Dynafit Berry Picker Trail Run

  • Registration – pre-register on www.vailrec.com or day-of registration is from 6:30 to 7:30 a.m. at the base of Gondola One
  • 8 a.m. race starts
  • 8 to 8:30 a.m. Free access for spectators
  • Post-race the gondola will be free for racers and spectators to ride back down to Vail Village

The Endurance Race Series returns to Beaver Creek for its eighth year with not only a half marathon but also a 10k and a 5k. The courses are run on both single track and dirt road trails with a total elevation gain of 2,400 feet for the half marathon, 1,200 feet of elevation gain for the 10k, and 600 feet of elevation gain for the 5k.

Please note that this is a cupless event, meaning they will have aid stations available on course, but no cups will be handed out. Runners will be allowed to fill up their water bottles or packs. The folks from Endurance Racing Series will also be selling ERS reusable cups that are easy to carry during any race or training. They will be available onsite that morning for purchase as well.

Endurance Race Series at Beaver Creek

  • Registration – 6 a.m.
  • Half marathon – 7:30 a.m.
  • 10k – 8 a.m.
  • 5k – 8:30 a.m.
  • All races start and finish at Creekside Park
  • For more information: www.enduranceraceseries.com

 “Frozen Jr.” Musical at the Vilar

For most kids, summer means lazy days in the sun, family vacations and summer camps but for the 60 students that are a part of the Vail Performing Arts Academy (VPAA), summer also means long hours dedicated to learning the lines and dance moves for Disney’s “Frozen Jr.”

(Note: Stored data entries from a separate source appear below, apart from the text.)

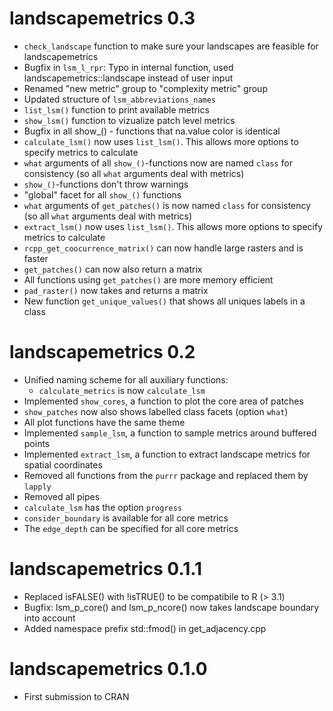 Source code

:# landscapemetrics 0.3
- `check_landscape` function to make sure your landscapes are feasible for landscapemetrics
- Bugfix in `lsm_l_rpr`: Typo in internal function, used landscapemetrics::landscape instead of user input
- Renamed "new metric" group to "complexity metric" group
- Updated structure of `lsm_abbreviations_names`
- `list_lsm()` function to print available metrics
- `show_lsm()` function to vizualize patch level metrics
- Bugfix in all show_() - functions that na.value color is identical
- `calculate_lsm()` now uses `list_lsm()`. This allows more options to specify metrics to calculate
- `what` arguments of all `show_()`-functions now are named `class` for consistency (so all `what` arguments deal with metrics)
- `show_()`-functions don't throw warnings
- "global" facet for all `show_()` functions
- `what` arguments of `get_patches()` is now named `class` for consistency (so all `what` arguments deal with metrics)
- `extract_lsm()` now uses `list_lsm()`. This allows more options to specify metrics to calculate
- `rcpp_get_coocurrence_matrix()` can now handle large rasters and is faster
- `get_patches()` can now also return a matrix
- All functions using `get_patches()` are more memory efficient
- `pad_raster()` now takes and returns a matrix
- New function `get_unique_values()` that shows all uniques labels in a class

# landscapemetrics 0.2
* Unified naming scheme for all auxiliary functions:
    * `calculate_metrics` is now `calculate_lsm`
* Implemented `show_cores`, a function to plot the core area of patches
* `show_patches` now also shows labelled class facets (option `what`)
* All plot functions have the same theme
* Implemented `sample_lsm`, a function to sample metrics around buffered points
* Implemented `extract_lsm`, a function to extract landscape metrics for spatial coordinates
* Removed all functions from the `purrr` package and replaced them by `lapply`
* Removed all pipes
* `calculate_lsm` has the option `progress`
* `consider_boundary` is available for all core metrics
* The `edge_depth` can be specified for all core metrics

# landscapemetrics 0.1.1
* Replaced isFALSE() with !isTRUE() to be compatibile to R (> 3.1)
* Bugfix: lsm_p_core() and lsm_p_ncore() now takes landscape boundary into account
* Added namespace prefix std::fmod() in get_adjacency.cpp

# landscapemetrics 0.1.0
* First submission to CRAN
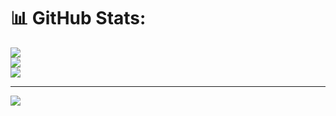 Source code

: # 📊 GitHub Stats:
![](https://github-readme-stats.vercel.app/api?username=S-reyapandey&theme=dark&hide_border=false&include_all_commits=false&count_private=false)<br/>
![](https://github-readme-streak-stats.herokuapp.com/?user=S-reyapandey&theme=dark&hide_border=false)<br/>
![](https://github-readme-stats.vercel.app/api/top-langs/?username=S-reyapandey&theme=dark&hide_border=false&include_all_commits=false&count_private=false&layout=compact)

---
[![](https://visitcount.itsvg.in/api?id=S-reyapandey&icon=0&color=0)](https://visitcount.itsvg.in)

<!-- Proudly created with GPRM ( https://gprm.itsvg.in ) -->
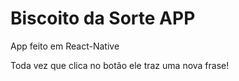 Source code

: # Biscoito da Sorte APP
App feito em React-Native


Toda vez que clica no botão ele traz uma nova frase!
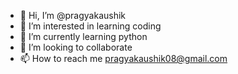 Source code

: - 👋 Hi, I’m @pragyakaushik
- 👀 I’m interested in learning coding
- 🌱 I’m currently learning python
- 💞️ I’m looking to collaborate 
- 📫 How to reach me pragyakaushik08@gmail.com

<!---
pragyakaushik/pragyakaushik is a ✨ special ✨ repository because its `README.md` (this file) appears on your GitHub profile.
You can click the Preview link to take a look at your changes.
--->
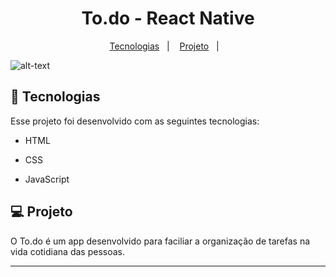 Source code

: ##

<h1 align="center">
To.do - React Native
</h1>

<p align="center">
  <a href="#-tecnologias">Tecnologias</a>&nbsp;&nbsp;&nbsp;|&nbsp;&nbsp;&nbsp;
  <a href="#-projeto">Projeto</a>&nbsp;&nbsp;&nbsp;|&nbsp;&nbsp;&nbsp;
 </p>

![alt-text](https://github.com/LeonardoLamoia/Venda-de-pizza/blob/main/gif.gif)

## 🚀 Tecnologias

Esse projeto foi desenvolvido com as seguintes tecnologias:

- HTML
- CSS
- JavaScript

  </ul>
  
 ## 💻 Projeto
 O To.do é um app desenvolvido para faciliar a organização de tarefas na vida cotidiana das pessoas.

----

The VPAA is one of the first theatre companies in the world to be granted the rights to the performance, making this production, which is based on the 2018 Broadway musical, extra special.

Sing along with Elsa, Anna and the rest of the characters from the magical land of Arendelle when “Frozen Jr.” takes the stage at the Vilar Performing Arts Center on Sunday and Monday. “We invite the little ones (and big ones) in the audience to stand and sing along with our cast to “Let It Go!” in a rousing, jubilant finale,” said  VPAA executive producer, Annah Scully, in a press release.

“With a cast of beloved characters and loaded with magic, adventure, and plenty of humor, “Frozen Jr.” is sure to enchant and delight audiences of all ages,” Scully said.

“Frozen Jr.” will be performed at Vilar Performing Arts Center in Beaver Creek on Sunday, August 4 at 2:30 and 6:30 p.m. and on Monday, August 5 at 6:30 p.m. Tickets are $10 for reserved seating. Visit vilarpac.org or call 970-845-8497.